Dopo aver mangiato la pizza, la cameriera chiese se volessimo un dolce e nostro figlio esordì con quella richiesta così tenera: "Io vvoio lo sszucchero filato". 

Cinque anni di sorrisi capaci di ribaltare la vita di due quarantenni intrappolati in carriere stressanti e vite piene. La nascita di nostro figlio aveva sovvertito l’ordine delle priorità, come mai avremmo pensato.

Avevamo immaginato quel momento per nove mesi, pianificandolo in ogni dettaglio. Credevamo di essere pronti ad accogliere quel bimbo e forse, per certi versi, lo eravamo.

Avevamo cambiato la macchina, perché su una spider non ci saremmo stati; e la casa, per avere una stanza da letto in più, che forse non sarebbe servita prima dell'adolescenza. Ci eravamo procurati il passeggino Trio, che costa come un motorino ma è meglio di un Transformers perché fa da culla, da ovetto per l’auto e da passeggino. Avevamo comprato anche lo scaldalatte, il tiralatte e una marea di vestitini della taglia sbagliata. Tutti a consigliarci i tre mesi e nessuno a chiedersi come mai esistesse la taglia zero; quando arrivò il tempo di mettergliele la stagione era cambiata. Per prepararci all’evento, avevamo speso più del necessario, convinti di far bene.

Capimmo l'inadeguatezza degli oggetti quando ci ritrovammo da soli con quel corpicino minuscolo tra le braccia. Eravamo goffi nel maneggiarlo, avevamo paura di fargli male. Lui per metterci a nostro agio, piangeva come la sirena di un allarme che scatta nel cuore della notte. Aveva fame, sonno, l’aria nel pancino, gli scappava la cacca, dalla tetta non riusciva e succhiare e non eravamo in grado di consolarlo.
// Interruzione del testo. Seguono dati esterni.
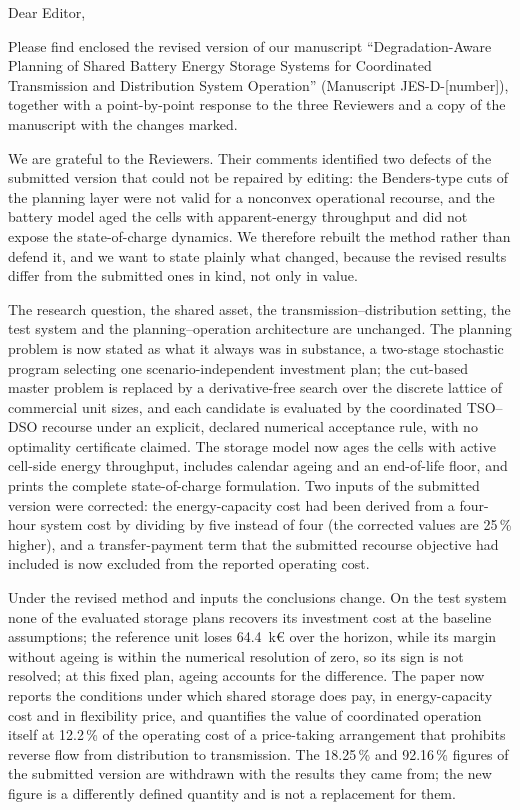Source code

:\documentclass[12pt]{letter}
\begin{document}
\begin{letter}{}

    \opening{Dear Editor,}

    Please find enclosed the revised version of our manuscript ``Degradation-Aware Planning of Shared Battery Energy Storage Systems for Coordinated Transmission and Distribution System Operation'' (Manuscript JES-D-[number]), together with a point-by-point response to the three Reviewers and a copy of the manuscript with the changes marked.

    We are grateful to the Reviewers. Their comments identified two defects of the submitted version that could not be repaired by editing: the Benders-type cuts of the planning layer were not valid for a nonconvex operational recourse, and the battery model aged the cells with apparent-energy throughput and did not expose the state-of-charge dynamics. We therefore rebuilt the method rather than defend it, and we want to state plainly what changed, because the revised results differ from the submitted ones in kind, not only in value.

    The research question, the shared asset, the transmission--distribution setting, the test system and the planning--operation architecture are unchanged. The planning problem is now stated as what it always was in substance, a two-stage stochastic program selecting one scenario-independent investment plan; the cut-based master problem is replaced by a derivative-free search over the discrete lattice of commercial unit sizes, and each candidate is evaluated by the coordinated TSO--DSO recourse under an explicit, declared numerical acceptance rule, with no optimality certificate claimed. The storage model now ages the cells with active cell-side energy throughput, includes calendar ageing and an end-of-life floor, and prints the complete state-of-charge formulation. Two inputs of the submitted version were corrected: the energy-capacity cost had been derived from a four-hour system cost by dividing by five instead of four (the corrected values are 25\,\% higher), and a transfer-payment term that the submitted recourse objective had included is now excluded from the reported operating cost.

    Under the revised method and inputs the conclusions change. On the test system none of the evaluated storage plans recovers its investment cost at the baseline assumptions; the reference unit loses 64.4~k\euro{} over the horizon, while its margin without ageing is within the numerical resolution of zero, so its sign is not resolved; at this fixed plan, ageing accounts for the difference. The paper now reports the conditions under which shared storage does pay, in energy-capacity cost and in flexibility price, and quantifies the value of coordinated operation itself at 12.2\,\% of the operating cost of a price-taking arrangement that prohibits reverse flow from distribution to transmission. The 18.25\,\% and 92.16\,\% figures of the submitted version are withdrawn with the results they came from; the new figure is a differently defined quantity and is not a replacement for them.


\end{letter}
\end{document}
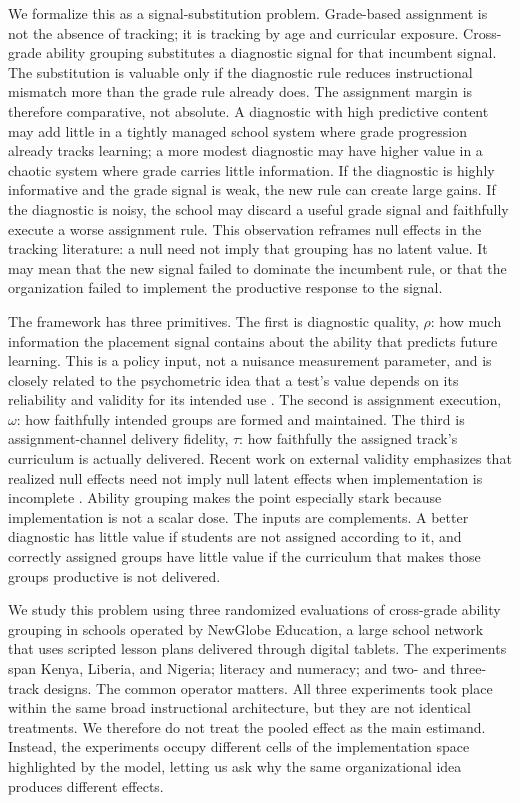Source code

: \documentclass[11pt]{article}
\begin{document}
We formalize this as a signal-substitution problem. Grade-based assignment is not the absence of tracking; it is tracking by age and curricular exposure. Cross-grade ability grouping substitutes a diagnostic signal for that incumbent signal. The substitution is valuable only if the diagnostic rule reduces instructional mismatch more than the grade rule already does. The assignment margin is therefore comparative, not absolute. A diagnostic with high predictive content may add little in a tightly managed school system where grade progression already tracks learning; a more modest diagnostic may have higher value in a chaotic system where grade carries little information. If the diagnostic is highly informative and the grade signal is weak, the new rule can create large gains. If the diagnostic is noisy, the school may discard a useful grade signal and faithfully execute a worse assignment rule. This observation reframes null effects in the tracking literature: a null need not imply that grouping has no latent value. It may mean that the new signal failed to dominate the incumbent rule, or that the organization failed to implement the productive response to the signal.

The framework has three primitives. The first is diagnostic quality, $\rho$: how much information the placement signal contains about the ability that predicts future learning. This is a policy input, not a nuisance measurement parameter, and is closely related to the psychometric idea that a test's value depends on its reliability and validity for its intended use \citep{lordnovick1968,cronbachmeehl1955}. The second is assignment execution, $\omega$: how faithfully intended groups are formed and maintained. The third is assignment-channel delivery fidelity, $\tau$: how faithfully the assigned track's curriculum is actually delivered. Recent work on external validity emphasizes that realized null effects need not imply null latent effects when implementation is incomplete \citep{angristmeager2023}. Ability grouping makes the point especially stark because implementation is not a scalar dose. The inputs are complements. A better diagnostic has little value if students are not assigned according to it, and correctly assigned groups have little value if the curriculum that makes those groups productive is not delivered.

We study this problem using three randomized evaluations of cross-grade ability grouping in schools operated by NewGlobe Education, a large school network that uses scripted lesson plans delivered through digital tablets. The experiments span Kenya, Liberia, and Nigeria; literacy and numeracy; and two- and three-track designs. The common operator matters. All three experiments took place within the same broad instructional architecture, but they are not identical treatments. We therefore do not treat the pooled effect as the main estimand. Instead, the experiments occupy different cells of the implementation space highlighted by the model, letting us ask why the same organizational idea produces different effects.
\end{document}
Quel bimbo lo avevamo desiderato tanto e pensavamo che sarebbe stato biondo, angelico e non tutto rosso con quell’espressione arrabbiata che ricordava la faccina della tastiera di WhatsApp.

Il solo aiuto concreto era l’auto. Appena lo posavamo sul sedile, e iniziavamo a guidare, si addormentava  e allora via, con la nuova monovolume, a girare per la città a qualsiasi ora. Quando si tranquillizzava, il profumo di burro della sua pelle, le manine minuscole, quei piedini paffutelli e la pelle chiara, scioglievano i nostri cuori e facevano dimenticare la fatica. Era un sentimento che cresceva con il passare dei giorni e metteva a nudo la dolcezza seppellita dalla vita di tutti i giorni.

Quella sera, usciti dalla pizzeria, ci incamminammo verso il luna park.